Une présentation de François Perrin

En me cuisinant tout à l’heure une bonne casserole aillée poireaux-patates-lardons, je ne sais pas trop pourquoi, ni s’il s’agissait réellement d’un excellent mouvement d’humeur avant d’aller m’engloutir la potée, j’ai repensé à certains passages de l’un des livres les plus cradingues lus l’an dernier : Nuit noire, de Christophe Siébert. Rien que le souvenir de la couverture ignoble de ce roman de 2011 republié en 2014 chez Trash Editions aurait sans doute du m’en dissuader, j’en suis certain, mais voilà, la conscience est ainsi faite. J’ai donc déjeuné, en ce beau samedi, en tête-à-tête avec des visions d’une sorte de terrier humain saturé d’odeurs de charniers, de bacchanales masturbatoires en sous-bois et de corps en putréfaction. On dit merci Konsstrukt, l’alias/double conceptuel/nom de collectif de l’auteur. Mais bizarrement, parce qu’il s’agit là précisément du premier pouvoir magique de Christophe Siébert, la boustifaille m’est restée dans l’estomac, en même temps que l’appétit.

Il serait très facile de résumer – pour mieux l’expédier au loin d’un mouvement de bras – le travail totalement névrotique et acharné, graphomane et souvent poisseux dans ses sujets, de Siébert d’une formule un peu couillonne, de type « très bien écrit mais répugnant », voire d’avertir le public d’un chaste « pour adultes consentants » comme celui qui figure en couv (ignoble, donc) de Nuit noire précisément. A l’instar de ses autres livres que j’ai jusqu’ici eu l’heur de lire, pourtant, souvent publiés par des éditeurs à la limite de l’aliénation voire fâchés avec la comptabilité, les formules suffisent assez peu à englober une démarche totale dont l’auteur lui-même ne fait pas semblant d’ignorer à quel point elle est susceptible de l’emmener n’importe où. Ceux qui me connaissent un peu savent à quel point dans mon esprit le concept de moine-soldat, et plus encore les quelques rares exemples de moines soldats en chair et en os qu’il m’a été donné de croiser, sont largement plus qu’un peu chers à mon cœur. Pour le dire sans trop tortiller, ces gens là me rassurent : s’ils existent, c’est que la Fin n’est pas encore proche, ou bien que si le toit de notre petite taverne humaine est bel et bien sur le point de s’effondrer sur nos tronches, il restera quand même jusqu’au bout, attablés à nos flancs, postés derrière le zinc ou les plateaux, sur scène armés de leurs instruments de fortunes, des êtres pleins pour nous proposer d’en valser avec grâce, de ne pas s’en faire, de tenir fièrement le cap jusqu’à l’aplatissement. Des goules sauvages apaisées dans Fallout, si vous avez la référence.

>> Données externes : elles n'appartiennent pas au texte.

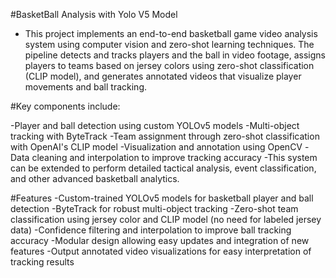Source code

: #BasketBall Analysis with Yolo V5 Model
- This project implements an end-to-end basketball game video analysis system using computer vision and zero-shot learning techniques. The pipeline detects and tracks players and the ball in video footage, assigns players to teams based on jersey colors using zero-shot classification (CLIP model), and generates annotated videos that visualize player movements and ball tracking.

#Key components include:

-Player and ball detection using custom YOLOv5 models
-Multi-object tracking with ByteTrack
-Team assignment through zero-shot classification with OpenAI's CLIP model
-Visualization and annotation using OpenCV
-Data cleaning and interpolation to improve tracking accuracy
-This system can be extended to perform detailed tactical analysis, event classification, and other advanced basketball analytics.

#Features
-Custom-trained YOLOv5 models for basketball player and ball detection
-ByteTrack for robust multi-object tracking
-Zero-shot team classification using jersey color and CLIP model (no need for labeled jersey data)
-Confidence filtering and interpolation to improve ball tracking accuracy
-Modular design allowing easy updates and integration of new features
-Output annotated video visualizations for easy interpretation of tracking results

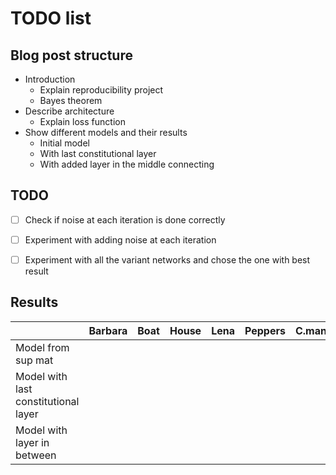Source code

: # TODO list

## Blog post structure

* Introduction
  * Explain reproducibility project
  * Bayes theorem
* Describe architecture
  * Explain loss function
* Show different models and their results
  * Initial model
  * With last constitutional layer
  * With added layer in the middle connecting 

## TODO

- [ ] Check if noise at each iteration is done correctly

- [ ] Experiment with adding noise at each iteration

- [ ] Experiment with all the variant networks and chose the one with best result

## Results

|                                      | Barbara | Boat | House | Lena | Peppers | C.man | Couple | Finger | Hill | Man  | Montage |
| ------------------------------------ | ------- | ---- | ----- | ---- | ------- | ----- | ------ | ------ | ---- | ---- | ------- |
| Model from sup mat                   |         |      |       |      |         |       |        |        |      |      |         |
| Model with last constitutional layer |         |      |       |      |         |       |        |        |      |      |         |
| Model with layer in between          |         |      |       |      |         |       |        |        |      |      |         |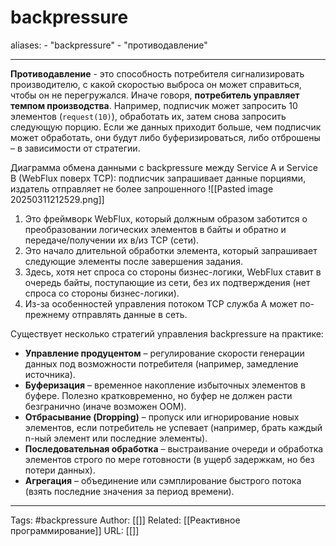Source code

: # backpressure

aliases: 
	- "backpressure"
	- "противодавление"

---
**Противодавление** - это способность потребителя сигнализировать производителю, с какой скоростью выброса он может справиться, чтобы он не перегружался.
Иначе говоря, **потребитель управляет темпом производства**. Например, подписчик может запросить 10 элементов (`request(10)`), обработать их, затем снова запросить следующую порцию. Если же данных приходит больше, чем подписчик может обработать, они будут либо буферизироваться, либо отброшены – в зависимости от стратегии.

Диаграмма обмена данными с backpressure между Service A и Service B (WebFlux поверх TCP): подписчик запрашивает данные порциями, издатель отправляет не более запрошенного
![[Pasted image 20250311212529.png]]

1. Это фреймворк WebFlux, который должным образом заботится о преобразовании логических элементов в байты и обратно и передаче/получении их в/из TCP (сети).
2. Это начало длительной обработки элемента, который запрашивает следующие элементы после завершения задания.
3. Здесь, хотя нет спроса со стороны бизнес-логики, WebFlux ставит в очередь байты, поступающие из сети, без их подтверждения (нет спроса со стороны бизнес-логики).
4. Из-за особенностей управления потоком TCP служба A может по-прежнему отправлять данные в сеть.

Существует несколько стратегий управления backpressure на практике:
- **Управление продуцентом** – регулирование скорости генерации данных под возможности потребителя (например, замедление источника).
- **Буферизация** – временное накопление избыточных элементов в буфере. Полезно кратковременно, но буфер не должен расти безгранично (иначе возможен OOM).
- **Отбрасывание (Dropping)** – пропуск или игнорирование новых элементов, если потребитель не успевает (например, брать каждый n-ный элемент или последние элементы).
- **Последовательная обработка** – выстраивание очереди и обработка элементов строго по мере готовности (в ущерб задержкам, но без потери данных).
- **Агрегация** – объединение или сэмплирование быстрого потока (взять последние значения за период времени).

---
Tags: #backpressure
Author: [[]]
Related: [[Реактивное программирование]]
URL: [[]]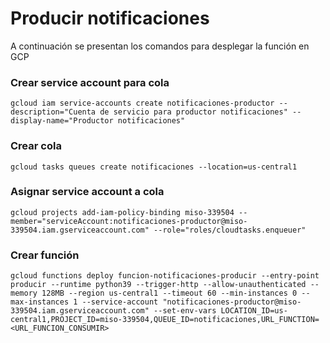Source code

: # Producir notificaciones

A continuación se presentan los comandos para desplegar la función en GCP

### Crear service account para cola

`
gcloud iam service-accounts create notificaciones-productor --description="Cuenta de servicio para productor notificaciones" --display-name="Productor notificaciones"
`

### Crear cola

`
gcloud tasks queues create notificaciones --location=us-central1
`

### Asignar service account a cola

`
gcloud projects add-iam-policy-binding miso-339504 --member="serviceAccount:notificaciones-productor@miso-339504.iam.gserviceaccount.com" --role="roles/cloudtasks.enqueuer"
`

### Crear función

`
gcloud functions deploy funcion-notificaciones-producir --entry-point producir --runtime python39 --trigger-http --allow-unauthenticated --memory 128MB --region us-central1 --timeout 60 --min-instances 0 --max-instances 1 --service-account "notificaciones-productor@miso-339504.iam.gserviceaccount.com" --set-env-vars LOCATION_ID=us-central1,PROJECT_ID=miso-339504,QUEUE_ID=notificaciones,URL_FUNCTION=<URL_FUNCION_CONSUMIR>
`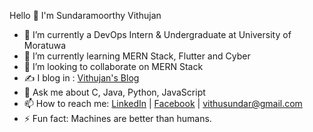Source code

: Hello 👋 I'm Sundaramoorthy Vithujan

- 🔭 I’m currently a DevOps Intern & Undergraduate at University of Moratuwa
- 🌱 I’m currently learning MERN Stack, Flutter and Cyber
- 👯 I’m looking to collaborate on MERN Stack
- :writing_hand: I blog in : [Vithujan's Blog](https://vithujan.medium.com/)
- 💬 Ask me about C, Java, Python, JavaScript
- 📫 How to reach me: [LinkedIn](https://www.linkedin.com/in/vithujan/) | [Facebook](https://www.facebook.com/vithusundar) | vithusundar@gmail.com
- ⚡ Fun fact: Machines are better than humans.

Ces moines soldats, des deux sexes, m’impressionnent aussi, sans l’ombre d’un doute, au point que j’éprouve les plus grandes peines à les fréquenter, persuadés qu’eux seuls sauront capter en un regard toute l’étendue du néant qui me constitue, l’immensité de ma vacuité : l’essence indigeste tapie sous le plus ou moins social Métamorphe. Comme les faiseurs redoutent sans doute les érudits, comme les moustiques s’extasient pour les bulbes brûlants qui les crameront en un dixième, les Métamorphes sont aussi disposés à applaudir à tout rompre les Moines Soldats que soucieux, s’ils ont deux sous de bon sens, de s’en tenir à l’écart. Siébert, pour moi, c’est un peu cela. Je ne crois pas avoir lu une de ses pages sans me sentir profondément vaciller, chacune de ses lignes rue dans mes veines en klaxonnant ; le type, qui pourtant n’est pas avare de confessions concernant l’étendue de ses contradictions, sa lutte permanente contre une forme d’effondrement soit dans la déchéance soit dans la résignation – états à ses yeux en tous points égaux en ignominie -, me fait globalement me sentir rassuré et mal à l’aise à la fois, non pas parce qu’il parle plus souvent qu’à son tour de pourrissement des corps, d’incestes ou d’humeurs corporelles mêlées, mais bien parce que, précisément, il ne s’effondre pas. Rassuré : c’est possible, donc, de tenir. Mal à l’aise : je n’en serais pas capable.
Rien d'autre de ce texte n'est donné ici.